The above seems to compile and work fine, but perhaps there are ways to improve it.
Perhaps I could make clever use of some standard library functionality that I wasn't aware of.
Perhaps I can avoid the helper function somehow.
Perhaps I can somehow formulate this in such a way that it works with move semantics for the elements instead of the copy semantics employed above.
Perhaps I can avoid the random access using operator[], and instead use forward iterator semantics only so it would work for std::set or std::forward_list as input, too.

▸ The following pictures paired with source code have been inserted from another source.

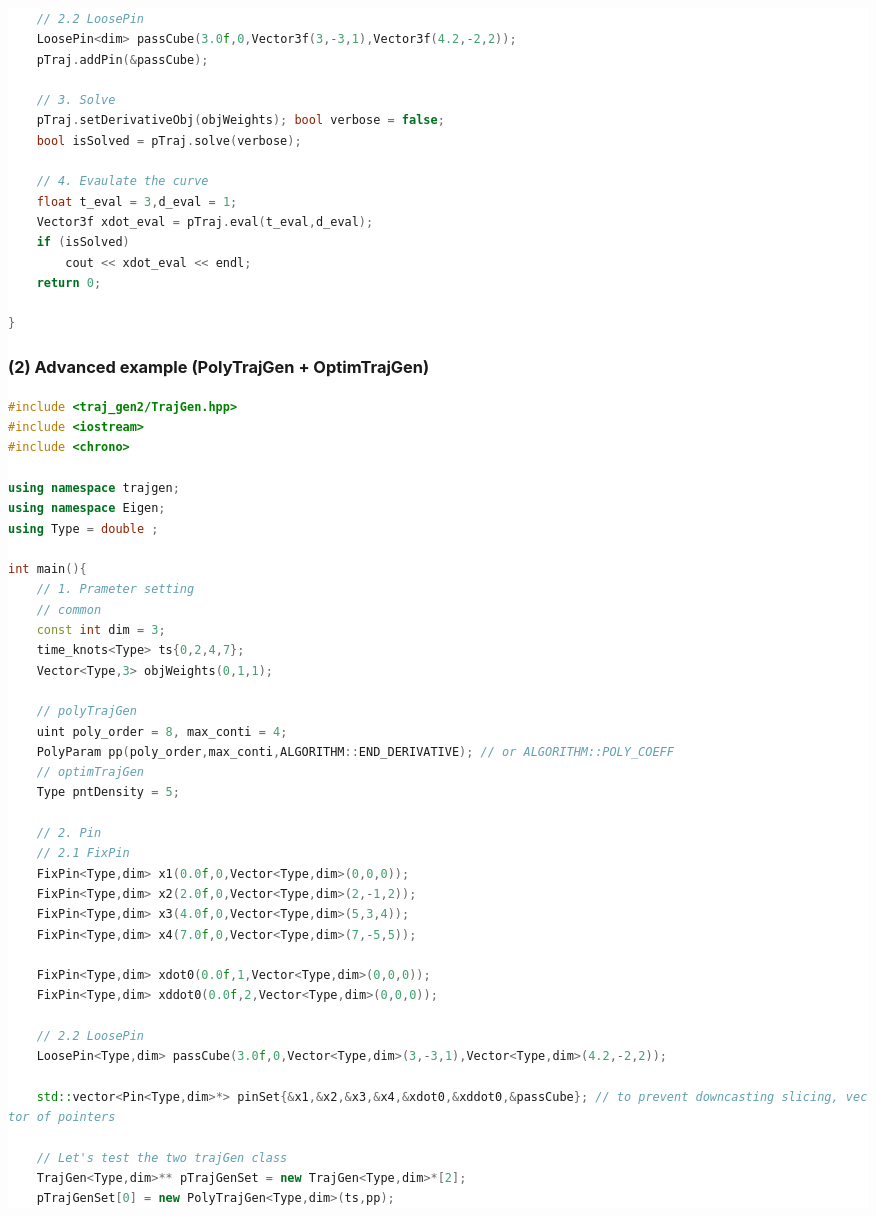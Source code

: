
 ```cpp
    // 2.2 LoosePin
    LoosePin<dim> passCube(3.0f,0,Vector3f(3,-3,1),Vector3f(4.2,-2,2));
    pTraj.addPin(&passCube);

    // 3. Solve
    pTraj.setDerivativeObj(objWeights); bool verbose = false;
    bool isSolved = pTraj.solve(verbose);

    // 4. Evaulate the curve
    float t_eval = 3,d_eval = 1;
    Vector3f xdot_eval = pTraj.eval(t_eval,d_eval);
    if (isSolved)
        cout << xdot_eval << endl;
    return 0; 

}

```



### (2) Advanced example (PolyTrajGen + OptimTrajGen) 

```cpp
#include <traj_gen2/TrajGen.hpp>
#include <iostream>
#include <chrono>

using namespace trajgen;
using namespace Eigen;
using Type = double ;

int main(){
    // 1. Prameter setting
    // common
    const int dim = 3;
    time_knots<Type> ts{0,2,4,7};
    Vector<Type,3> objWeights(0,1,1);

    // polyTrajGen
    uint poly_order = 8, max_conti = 4;
    PolyParam pp(poly_order,max_conti,ALGORITHM::END_DERIVATIVE); // or ALGORITHM::POLY_COEFF
    // optimTrajGen
    Type pntDensity = 5;

    // 2. Pin
    // 2.1 FixPin
    FixPin<Type,dim> x1(0.0f,0,Vector<Type,dim>(0,0,0));
    FixPin<Type,dim> x2(2.0f,0,Vector<Type,dim>(2,-1,2));
    FixPin<Type,dim> x3(4.0f,0,Vector<Type,dim>(5,3,4));
    FixPin<Type,dim> x4(7.0f,0,Vector<Type,dim>(7,-5,5));

    FixPin<Type,dim> xdot0(0.0f,1,Vector<Type,dim>(0,0,0));
    FixPin<Type,dim> xddot0(0.0f,2,Vector<Type,dim>(0,0,0));

    // 2.2 LoosePin
    LoosePin<Type,dim> passCube(3.0f,0,Vector<Type,dim>(3,-3,1),Vector<Type,dim>(4.2,-2,2));

    std::vector<Pin<Type,dim>*> pinSet{&x1,&x2,&x3,&x4,&xdot0,&xddot0,&passCube}; // to prevent downcasting slicing, vector of pointers

    // Let's test the two trajGen class
    TrajGen<Type,dim>** pTrajGenSet = new TrajGen<Type,dim>*[2];
    pTrajGenSet[0] = new PolyTrajGen<Type,dim>(ts,pp);
```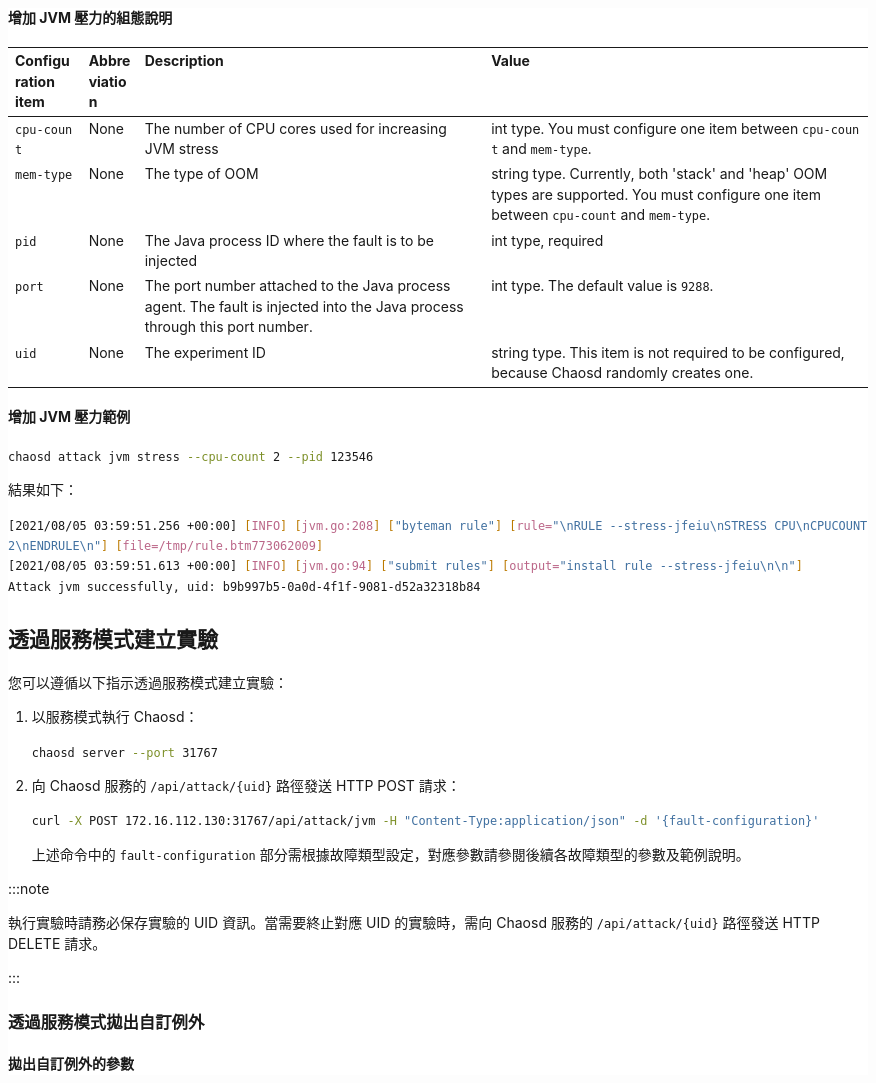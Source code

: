 #### 增加 JVM 壓力的組態說明

| Configuration item | Abbreviation | Description | Value |
| :-- | :-- | :-- | :-- |
| `cpu-count` | None | The number of CPU cores used for increasing JVM stress | int type. You must configure one item between `cpu-count` and `mem-type`. |
| `mem-type` | None | The type of OOM | string type. Currently, both 'stack' and 'heap' OOM types are supported. You must configure one item between `cpu-count` and `mem-type`. |
| `pid` | None | The Java process ID where the fault is to be injected | int type, required |
| `port` | None | The port number attached to the Java process agent. The fault is injected into the Java process through this port number. | int type. The default value is `9288`. |
| `uid` | None | The experiment ID | string type. This item is not required to be configured, because Chaosd randomly creates one. |

#### 增加 JVM 壓力範例

```bash
chaosd attack jvm stress --cpu-count 2 --pid 123546
```

結果如下：

```bash
[2021/08/05 03:59:51.256 +00:00] [INFO] [jvm.go:208] ["byteman rule"] [rule="\nRULE --stress-jfeiu\nSTRESS CPU\nCPUCOUNT 2\nENDRULE\n"] [file=/tmp/rule.btm773062009]
[2021/08/05 03:59:51.613 +00:00] [INFO] [jvm.go:94] ["submit rules"] [output="install rule --stress-jfeiu\n\n"]
Attack jvm successfully, uid: b9b997b5-0a0d-4f1f-9081-d52a32318b84
```

## 透過服務模式建立實驗

您可以遵循以下指示透過服務模式建立實驗：

1. 以服務模式執行 Chaosd：

   ```bash
   chaosd server --port 31767
   ```

2. 向 Chaosd 服務的 `/api/attack/{uid}` 路徑發送 HTTP POST 請求：

   ```bash
   curl -X POST 172.16.112.130:31767/api/attack/jvm -H "Content-Type:application/json" -d '{fault-configuration}'
   ```

   上述命令中的 `fault-configuration` 部分需根據故障類型設定，對應參數請參閱後續各故障類型的參數及範例說明。

:::note

執行實驗時請務必保存實驗的 UID 資訊。當需要終止對應 UID 的實驗時，需向 Chaosd 服務的 `/api/attack/{uid}` 路徑發送 HTTP DELETE 請求。

:::

### 透過服務模式拋出自訂例外

#### 拋出自訂例外的參數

Perhaps I should stop using std::vector and instead express my goal using std::array<std::optional<T>, N> instead, using C++17 or some equivalent implementation.
Related questions:
Copy std::vector into std::array which doesn't assume a type without default constructor, so copying after default initialization is feasible there but not for me.
Populate std::array with non-default-constructible type (no variadic templates) which computes each element from its index independently, so it tries to avoid an intermediate container. Answers use variadic templates even though the title requests avoiding them.
I would propose:
template<typename T, typename Iter, std::size_t... Is>
constexpr auto to_array(Iter& iter, std::index_sequence<Is...>)
-> std::array<T, sizeof...(Is)> {
return {{ ((void)Is, *iter++)... }};
}
template<std::size_t N, typename Iter,
typename T = typename std::iterator_traits<Iter>::value_type>
constexpr auto to_array(Iter iter)
-> std::array<T, N> {
return to_array<T>(iter, std::make_index_sequence<N>{});
}
This deduces the element type from the iterator and leaves copy-vs-move semantics up to the caller – if the caller wants to move, they can opt-in via std::move_iterator or the like:
auto initFoos() {
constexpr unsigned n{123};
std::vector<Foo> lst;
for (unsigned i{}; i != n; ++i) {
lst.push_back(getNextFoo(lst));
}
// copy-init array elements
return to_array<n>(lst.cbegin());
// move-init array elements
return to_array<n>(std::make_move_iterator(lst.begin()));
}
Online Demo
EDIT: If one wants to override the deduced element type, as indicated in the comments, then I propose:
template<typename T, typename Iter, std::size_t... Is>
constexpr auto to_array(Iter& iter, std::index_sequence<Is...>)
-> std::array<T, sizeof...(Is)> {
return {{ ((void)Is, T(*iter++))... }};
}
template<std::size_t N, typename U = void, typename Iter,
typename V = typename std::iterator_traits<Iter>::value_type,
typename T = std::conditional_t<std::is_same<U, void>{}, V, U>>
constexpr auto to_array(Iter iter)
-> std::array<T, N> {
return to_array<T>(iter, std::make_index_sequence<N>{});
}
This leaves the element type optional but makes it the second parameter rather than the first, so usage would look like to_array<N, Bar>(lst.begin()) rather than to_array<Bar, N>(lst.begin()).